In this lesson, we will be learning about simple linear regression.
Regression is EZ-PZ if you follow through this lesson.
So, lets say there are features about you – height and weight which determines your BMI.
By regression, we mean that we are trying to predict your weight by looking at your height. So, if we give our system the data of 50 people of our class regarding height and weight, for the 51st or 52nd person added later on, the system will try to predict the weight by the height of 2 more added in the whole data set.
Here, we are taking Weight as a TARGET. Lets just use a nick name for it – Dependent variable. Its a bad nick name but statisticians seemed to like it so OK.
So, if weight is our target variable which is dependent, that will make height our independent variable (nick name for other variable)
In other words, we are trying to predict weight (Dependent and Target) using height (Independent)
Note: Dependent variable should always be a numeric. We will be predicting values of weight based on the values of height.
So lets start by importing our data. BTW, you can download the data here: htwt
htwt <- read.csv("htwt.csv")
Here we are only interested in weight (in kg) and height (in cm) variable.
So, now lets use plot function like we did in the previous tutorial:
plot(weight ~ height, data = htwt)
There seems to be a positive linear relationship. As the Height increases (X – Axis) the Weight Increases (Y – Axis)
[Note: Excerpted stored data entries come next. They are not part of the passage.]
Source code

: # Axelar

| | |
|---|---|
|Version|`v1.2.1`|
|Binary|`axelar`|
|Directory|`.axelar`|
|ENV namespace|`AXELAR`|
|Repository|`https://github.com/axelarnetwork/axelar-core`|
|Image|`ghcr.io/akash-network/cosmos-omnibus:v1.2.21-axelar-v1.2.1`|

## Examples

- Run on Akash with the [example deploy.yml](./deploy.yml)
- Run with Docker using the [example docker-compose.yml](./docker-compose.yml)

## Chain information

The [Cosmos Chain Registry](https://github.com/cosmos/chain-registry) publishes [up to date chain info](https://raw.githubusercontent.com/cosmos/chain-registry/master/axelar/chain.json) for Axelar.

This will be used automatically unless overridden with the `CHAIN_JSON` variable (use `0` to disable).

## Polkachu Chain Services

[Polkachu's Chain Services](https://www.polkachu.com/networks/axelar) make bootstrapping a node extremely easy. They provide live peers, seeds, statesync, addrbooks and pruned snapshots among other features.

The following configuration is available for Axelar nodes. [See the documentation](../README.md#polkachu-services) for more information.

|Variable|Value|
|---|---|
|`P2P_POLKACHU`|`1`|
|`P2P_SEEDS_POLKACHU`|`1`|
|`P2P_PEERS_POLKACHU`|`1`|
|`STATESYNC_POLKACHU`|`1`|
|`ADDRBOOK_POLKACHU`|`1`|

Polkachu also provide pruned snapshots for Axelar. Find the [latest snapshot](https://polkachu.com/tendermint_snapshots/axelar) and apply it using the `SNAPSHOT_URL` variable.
Lets look at the Pearson correlation coefficient using cor() function
In statistics, the Pearson correlation coefficient, also referred to as Pearson’s r, is a measure of the linear correlation between two variables X and Y.
this value is referred to as r.
Why we are looking at r’s value is because we want to know the relationship between the 2 variables.
r’s value is between -1 and 1 and if it is close to 0, it means there is very less correlation between the variables.
But here, r’s value is 0.77 which is good as it tells us that there is positive and strong relationship among the variables. In other words, as height increases, the weight also increases with a degree of 0.77 as per data.
Note: There can be a case when the correlation is near 0 or negative.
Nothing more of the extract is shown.